“I am the head tuner,” he said with dignity, “we understood it was a case where the highest skill was needed.”
She looked at him coldly.
“I don’t know that it demands much of what you call skill,” she retorted acidly. “You have come at a singularly inconvenient hour. Please get to work at once.”
With this she left the room. The butler gazed after her scowling.
“Do you have to put up with that all day?” Trent asked him.
“How the boss stands it I don’t know,” said the butler.
“Why take it out on a mere piano tuner?” Trent asked.
The butler winked knowingly. He dug Trent in the ribs with a fine, free and friendly gesture.
“Speaking as one man of the world to another,” he observed, “I guess you spoiled a little tête-à-tête as we say in gay Paree. Mr. Carr Faulkner leaves the Union Club at seven and walks up the Avenue in time to dress for his dinner at eight. There’s another gentleman leaves another club on the same Avenue and gets here as a rule at six and leaves in time to avoid the master.” The butler leaned forward and whispered in the tuner’s ear, “She’s crazy about him. The only man who doesn’t know is the boss.
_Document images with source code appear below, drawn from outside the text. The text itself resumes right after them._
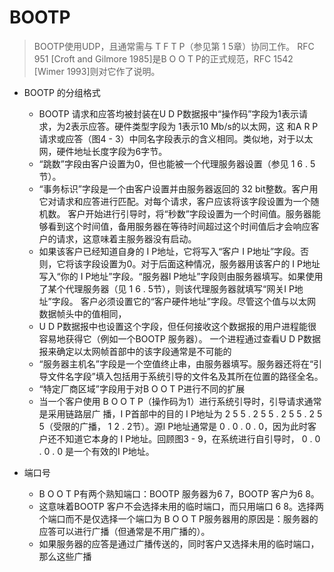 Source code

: # BOOTP
> BOOTP使用UDP，且通常需与 T F T P（参见第 1 5章）协同工作。 RFC 951 [Croft and
Gilmore 1985]是B O O T P的正式规范，RFC 1542 [Wimer 1993]则对它作了说明。

* BOOTP 的分组格式
  * BOOTP 请求和应答均被封装在U D P数据报中“操作码”字段为1表示请求，为2表示应答。硬件类型字段为 1表示10 Mb/s的以太网，这
和A R P请求或应答（图4 - 3）中同名字段表示的含义相同。类似地，对于以太网，硬件地址长度字段为6字节。
  * “跳数”字段由客户设置为0，但也能被一个代理服务器设置（参见 1 6 . 5节）。
  * “事务标识”字段是一个由客户设置并由服务器返回的 32 bit整数。客户用它对请求和应答进行匹配。对每个请求，客户应该将该字段设置为一个随机数。
客户开始进行引导时，将“秒数”字段设置为一个时间值。服务器能够看到这个时间值，备用服务器在等待时间超过这个时间值后才会响应客户的请求，这意味着主服务器没有启动。
  * 如果该客户已经知道自身的 I P地址，它将写入“客户 I P地址”字段。否则，它将该字段设置为0。对于后面这种情况，服务器用该客户的 I P地址写入“你的 I P地址”字段。“服务器I P地址”字段则由服务器填写。如果使用了某个代理服务器（见 1 6 . 5节），则该代理服务器就填写“网关I P地址”字段。
客户必须设置它的“客户硬件地址”字段。尽管这个值与以太网数据帧头中的值相同，
  * U D P数据报中也设置这个字段，但任何接收这个数据报的用户进程能很容易地获得它（例如一个BOOTP 服务器）。
一个进程通过查看U D P数据报来确定以太网帧首部中的该字段通常是不可能的
  * “服务器主机名”字段是一个空值终止串，由服务器填写。服务器还将在“引导文件名字段”填入包括用于系统引导的文件名及其所在位置的路径全名。
  * “特定厂商区域”字段用于对B O O T P进行不同的扩展 
  * 当一个客户使用 B O O T P（操作码为1）进行系统引导时，引导请求通常是采用链路层广
播，I P首部中的目的 I P地址为 2 5 5 . 2 5 5 . 2 5 5 . 2 5 5（受限的广播， 1 2 . 2节）。源I P地址通常是
0 . 0 . 0 . 0，因为此时客户还不知道它本身的 I P地址。回顾图3 - 9，在系统进行自引导时， 0 . 0 . 0 . 0
是一个有效的I P地址。

* 端口号
  * B O O T P有两个熟知端口：BOOTP 服务器为6 7，BOOTP 客户为6 8。
  * 这意味着BOOTP 客户不会选择未用的临时端口，而只用端口 6 8。选择两个端口而不是仅选择一个端口为 B O O T P服务器用的原因是：服务器的应答可以进行广播（但通常是不用广播的）。
  * 如果服务器的应答是通过广播传送的，同时客户又选择未用的临时端口，那么这些广播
It’s always the way,” added the self-confessed man of the world, “I wouldn’t trust any woman living. The more they have the worse they are. If ever I marry I’ll take a job as lighthouse keeper and take my wife along.”
“Will they come in here?” Trent asked anxiously. He wanted the opportunity to do his own work while the family dined and he did not want to be seen by an unnecessary person. He disliked taking even a million to one shot.